(Source texts of formatted documents)
————

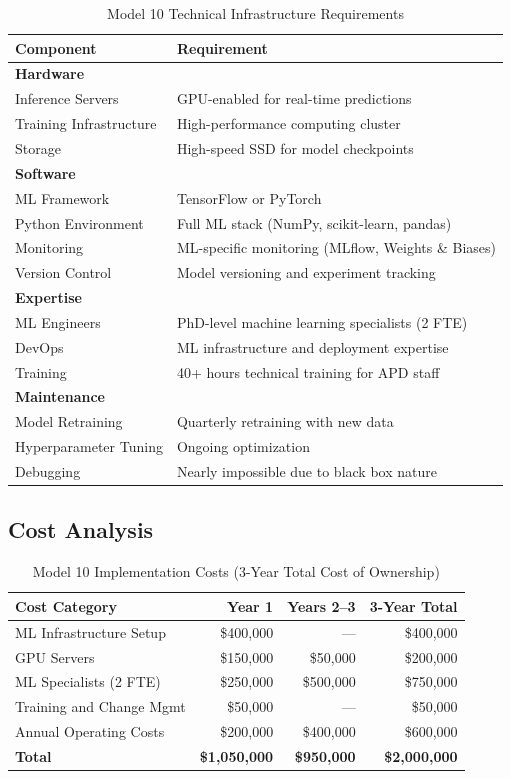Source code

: \begin{table}[h]
\centering
\caption{Model 10 Technical Infrastructure Requirements}
\begin{tabular}{ll}
\toprule
\textbf{Component} & \textbf{Requirement} \\
\midrule
\textbf{Hardware} & \\
Inference Servers & GPU-enabled for real-time predictions \\
Training Infrastructure & High-performance computing cluster \\
Storage & High-speed SSD for model checkpoints \\
\midrule
\textbf{Software} & \\
ML Framework & TensorFlow or PyTorch \\
Python Environment & Full ML stack (NumPy, scikit-learn, pandas) \\
Monitoring & ML-specific monitoring (MLflow, Weights \& Biases) \\
Version Control & Model versioning and experiment tracking \\
\midrule
\textbf{Expertise} & \\
ML Engineers & PhD-level machine learning specialists (2 FTE) \\
DevOps & ML infrastructure and deployment expertise \\
Training & 40+ hours technical training for APD staff \\
\midrule
\textbf{Maintenance} & \\
Model Retraining & Quarterly retraining with new data \\
Hyperparameter Tuning & Ongoing optimization \\
Debugging & Nearly impossible due to black box nature \\
\bottomrule
\end{tabular}
\end{table}

\subsection{Cost Analysis}

\begin{table}[h]
\centering
\caption{Model 10 Implementation Costs (3-Year Total Cost of Ownership)}
\begin{tabular}{lrrr}
\toprule
\textbf{Cost Category} & \textbf{Year 1} & \textbf{Years 2--3} & \textbf{3-Year Total} \\
\midrule
ML Infrastructure Setup & \$400,000 & --- & \$400,000 \\
GPU Servers & \$150,000 & \$50,000 & \$200,000 \\
ML Specialists (2 FTE) & \$250,000 & \$500,000 & \$750,000 \\
Training and Change Mgmt & \$50,000 & --- & \$50,000 \\
Annual Operating Costs & \$200,000 & \$400,000 & \$600,000 \\
\midrule
\textbf{Total} & \textbf{\$1,050,000} & \textbf{\$950,000} & \textbf{\$2,000,000} \\
\bottomrule
\end{tabular}
\end{table}

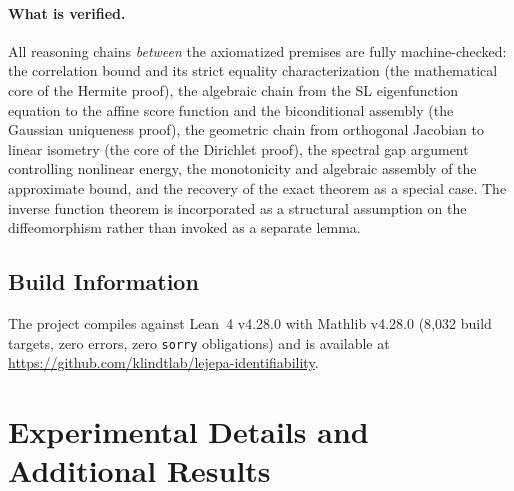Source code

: \paragraph{What is verified.}
All reasoning chains \emph{between} the axiomatized premises are fully machine-checked: the correlation bound and its strict equality characterization (the mathematical core of the Hermite proof), the algebraic chain from the SL eigenfunction equation to the affine score function and the biconditional assembly (the Gaussian uniqueness proof), the geometric chain from orthogonal Jacobian to linear isometry (the core of the Dirichlet proof), the spectral gap argument controlling nonlinear energy, the monotonicity and algebraic assembly of the approximate bound, and the recovery of the exact theorem as a special case. The inverse function theorem is incorporated as a structural assumption on the diffeomorphism rather than invoked as a separate lemma.

\subsection{Build Information}
The project compiles against Lean~4 v4.28.0 with Mathlib v4.28.0 (8{,}032 build targets, zero errors, zero \texttt{sorry} obligations) and is available at \url{https://github.com/klindtlab/lejepa-identifiability}.




\section{Experimental Details and Additional Results}\label{app:experiment}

————

Copy every line where the word "Year" is present in the entries above.

Completed task:
\caption{Model 10 Implementation Costs (3-Year Total Cost of Ownership)}
\textbf{Cost Category} & \textbf{Year 1} & \textbf{Years 2--3} & \textbf{3-Year Total} \\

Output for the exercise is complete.